IX Positions in front of Québec as a nation in formation
a) English Canada tried to solve the French Canadian question from above, with the help of measures such as the interdiction for French people to buy land in the west of the country, the massive immigration used to recolonize Québec as an English-speaking territory, the integration of French-speaking « house negroes », an extreme provincialization, etc.
b) Because of the historically stuck up situation of French Canada, an uncommunist view of things could only lead to two things:
– a romantic dreaming of the past, wanting to go back or;
– a liberal dream of a cosmopolitan-stateless escape in the Canadian ideology and even American.

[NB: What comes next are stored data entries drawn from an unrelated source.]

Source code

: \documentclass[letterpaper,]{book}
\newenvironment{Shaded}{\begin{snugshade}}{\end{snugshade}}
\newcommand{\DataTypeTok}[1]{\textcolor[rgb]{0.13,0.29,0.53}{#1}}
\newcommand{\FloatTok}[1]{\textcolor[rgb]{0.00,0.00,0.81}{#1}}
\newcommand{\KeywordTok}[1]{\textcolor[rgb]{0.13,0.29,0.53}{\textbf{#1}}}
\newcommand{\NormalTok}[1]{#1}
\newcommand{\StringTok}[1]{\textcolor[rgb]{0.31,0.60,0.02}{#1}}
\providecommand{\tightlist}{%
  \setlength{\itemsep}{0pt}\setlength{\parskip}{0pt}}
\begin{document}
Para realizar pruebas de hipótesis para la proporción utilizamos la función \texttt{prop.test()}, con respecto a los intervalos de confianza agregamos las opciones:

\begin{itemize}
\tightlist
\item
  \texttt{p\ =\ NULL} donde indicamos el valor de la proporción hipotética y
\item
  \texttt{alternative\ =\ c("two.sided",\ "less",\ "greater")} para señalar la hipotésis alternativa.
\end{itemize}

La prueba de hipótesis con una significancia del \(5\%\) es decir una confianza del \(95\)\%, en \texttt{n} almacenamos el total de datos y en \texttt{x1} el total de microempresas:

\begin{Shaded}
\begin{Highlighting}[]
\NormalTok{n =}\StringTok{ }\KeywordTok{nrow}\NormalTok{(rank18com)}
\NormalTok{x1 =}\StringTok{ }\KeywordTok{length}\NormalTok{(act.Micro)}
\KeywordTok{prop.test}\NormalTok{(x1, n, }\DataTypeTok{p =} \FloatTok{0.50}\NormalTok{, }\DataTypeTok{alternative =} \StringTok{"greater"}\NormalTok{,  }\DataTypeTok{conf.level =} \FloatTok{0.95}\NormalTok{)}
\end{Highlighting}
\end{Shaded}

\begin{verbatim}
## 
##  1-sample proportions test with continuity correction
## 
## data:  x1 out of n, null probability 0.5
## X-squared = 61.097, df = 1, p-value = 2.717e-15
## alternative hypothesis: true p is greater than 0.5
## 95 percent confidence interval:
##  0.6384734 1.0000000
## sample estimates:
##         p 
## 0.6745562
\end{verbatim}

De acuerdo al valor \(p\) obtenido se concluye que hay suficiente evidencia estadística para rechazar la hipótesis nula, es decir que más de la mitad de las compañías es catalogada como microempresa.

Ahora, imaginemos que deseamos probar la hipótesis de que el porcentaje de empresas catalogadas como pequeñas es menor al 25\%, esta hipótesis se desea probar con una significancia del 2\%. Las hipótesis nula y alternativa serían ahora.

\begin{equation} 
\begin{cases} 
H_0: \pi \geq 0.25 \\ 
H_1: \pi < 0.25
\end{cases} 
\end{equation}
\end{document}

X The modernist crisis of Canada at the beginning second half of the 20th
a) The elevation of the productive forces broke the feudal domination. Quebec’s society was cut in half during the administrative period of Prime Minister Maurice Duplessis (1944-1959), an epoch known as “The Great Darkness”. The liberal-democratic faction rose to power and lead Québec to a “Quiet Revolution” (1960-1966). National sentiment rose, although romantic it nonetheless abandoned its feudal clothing. As a consequence there was massive excitation in the years 1960-1970, primarily worn by the petite-
b) The total reconsideration of the balance of power between the United States and England since 1918 brought the generalisation of American imperialism in Canada. The pro-American faction of the Canadian oligarchy defeated the one aligned on England, as the nation bourgeoisie was weakened.

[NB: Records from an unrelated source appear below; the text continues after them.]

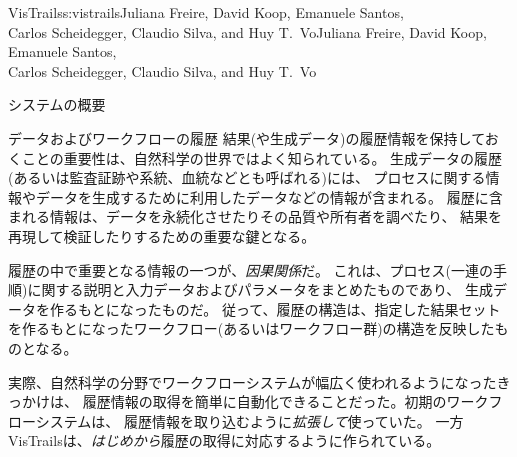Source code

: \begin{aosachaptertoc}{VisTrails}{s:vistrails}{Juliana Freire, David Koop, Emanuele Santos, \\ Carlos Scheidegger, Claudio Silva, and Huy T.\ Vo}{Juliana Freire, David Koop, Emanuele Santos, \\ \hspace*{0.9cm} Carlos Scheidegger, Claudio Silva, and Huy T.\ Vo}
\begin{aosasect1}{システムの概要}
\begin{aosasect2}{データおよびワークフローの履歴}
結果(や生成データ)の履歴情報を保持しておくことの重要性は、自然科学の世界ではよく知られている。
生成データの履歴(あるいは監査証跡や系統、血統などとも呼ばれる)には、
プロセスに関する情報やデータを生成するために利用したデータなどの情報が含まれる。
履歴に含まれる情報は、データを永続化させたりその品質や所有者を調べたり、
結果を再現して検証したりするための重要な鍵となる\cite{bib:freire:provenance}。

履歴の中で重要となる情報の一つが、\emph{因果関係}だ。
これは、プロセス(一連の手順)に関する説明と入力データおよびパラメータをまとめたものであり、
生成データを作るもとになったものだ。
従って、履歴の構造は、指定した結果セットを作るもとになったワークフロー(あるいはワークフロー群)の構造を反映したものとなる。

実際、自然科学の分野でワークフローシステムが幅広く使われるようになったきっかけは、
履歴情報の取得を簡単に自動化できることだった。初期のワークフローシステムは、
履歴情報を取り込むように\emph{拡張して}使っていた。
一方VisTrailsは、\emph{はじめから}履歴の取得に対応するように作られている。


\end{aosasect2}


\end{aosasect1}
\end{aosachaptertoc}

XI Québec in front of the historical challenge
a) French Canada is probably the most developed example of a bureaucratic capitalism, allowing exceptionally good standards of living and a powerful petite-bourgeoisie and labour aristocracy. Because of the high level of its productive forces, Québec also knows the same typical problems of advanced capitalist countries (24/7 capitalist corruption, strong petite-bourgeoisie in the cultural realm, labour aristocracy linked to trade-unions, etc.). It also suffers from a situation that puts it on a secondary and provincial level in the Canadian system.
b) The historical problem of Québec is that it’s always been lagging behind Canada’s modifications because of its historically backward situation. This situation is now however only there as a background to an advanced capitalism. Québec appears as the weak link not only in the Canadian device but also practically for the United States.

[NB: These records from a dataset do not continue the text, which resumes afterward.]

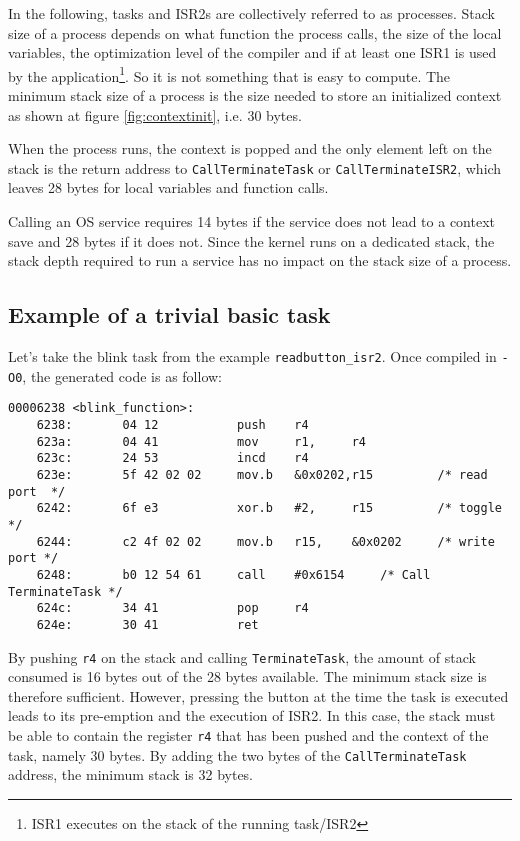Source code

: \documentclass[11pt, oneside]{article}   	%
\begin{document}
In the following, tasks and ISR2s are collectively referred to as processes. Stack size of a process depends on what function the process calls, the size of the local variables, the optimization level of the compiler and if at least one ISR1 is used by the application\footnote{ISR1 executes on the stack of the running task/ISR2}. So it is not something that is easy to compute. The minimum stack size of a process is the size needed to store an initialized context as shown at figure \ref{fig:contextinit}, i.e. 30 bytes.

When the process runs, the context is popped and the only element left on the stack is the return address to \lstinline{CallTerminateTask} or \lstinline{CallTerminateISR2}, which leaves 28 bytes for local variables and function calls.

Calling an OS service requires 14 bytes if the service does not lead to a context save and 28 bytes if it does not. Since the kernel runs on a dedicated stack, the stack depth required to run a service has no impact on the stack size of a process.

\subsection*{Example of a trivial basic task}

Let's take the blink task from the example \lstinline{readbutton_isr2}. Once compiled in \lstinline{-O0}, the generated code is as follow:

\begin{lstlisting}[basicstyle=\footnotesize\ttfamily]
00006238 <blink_function>:
    6238:       04 12           push    r4              
    623a:       04 41           mov     r1,     r4      
    623c:       24 53           incd    r4              
    623e:       5f 42 02 02     mov.b   &0x0202,r15         /* read port  */
    6242:       6f e3           xor.b   #2,     r15         /* toggle     */
    6244:       c2 4f 02 02     mov.b   r15,    &0x0202     /* write port */
    6248:       b0 12 54 61     call    #0x6154     /* Call TerminateTask */
    624c:       34 41           pop     r4              
    624e:       30 41           ret                     
\end{lstlisting}

By pushing \lstinline{r4} on the stack and calling \lstinline{TerminateTask}, the amount of stack consumed is 16 bytes out of the 28 bytes available. The minimum stack size is therefore sufficient. However, pressing the button at the time the task is executed leads to its pre-emption and the execution of ISR2. In this case, the stack must be able to contain the register \lstinline{r4} that has been pushed and the context of the task, namely 30 bytes. By adding the two bytes of the \lstinline{CallTerminateTask} address, the minimum stack is 32 bytes.
\end{document}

XII Québec’s national-democratic tasks: a historical significance
a) The only basis allowing equality between peoples of North America is socialism, itself coming from the popular-democratic effort. Because it is marginalised from Canada, itself being an annex of American imperialism, Québec represents the detonator for a Canadian and even American Popular Republican Union.
b) In Québec’s specific framework, the historical contradiction arises from the national-democratic affirmation, then generalises itself to the rest of Canada (even possibly the rest of North America and its other specific frameworks). Thus, the first task of democrats and revolutionaries from Québec is to display and pass on the national-democratic legacy, to keep it alive, study and defend its historical, social and cultural actors and to begging a historical-materialist study of the North-American situation, as to give birth to the popular and democratic movement able to strike a blow to North American imperialism. This leads either to a Democratic Union or to Québec’s independence.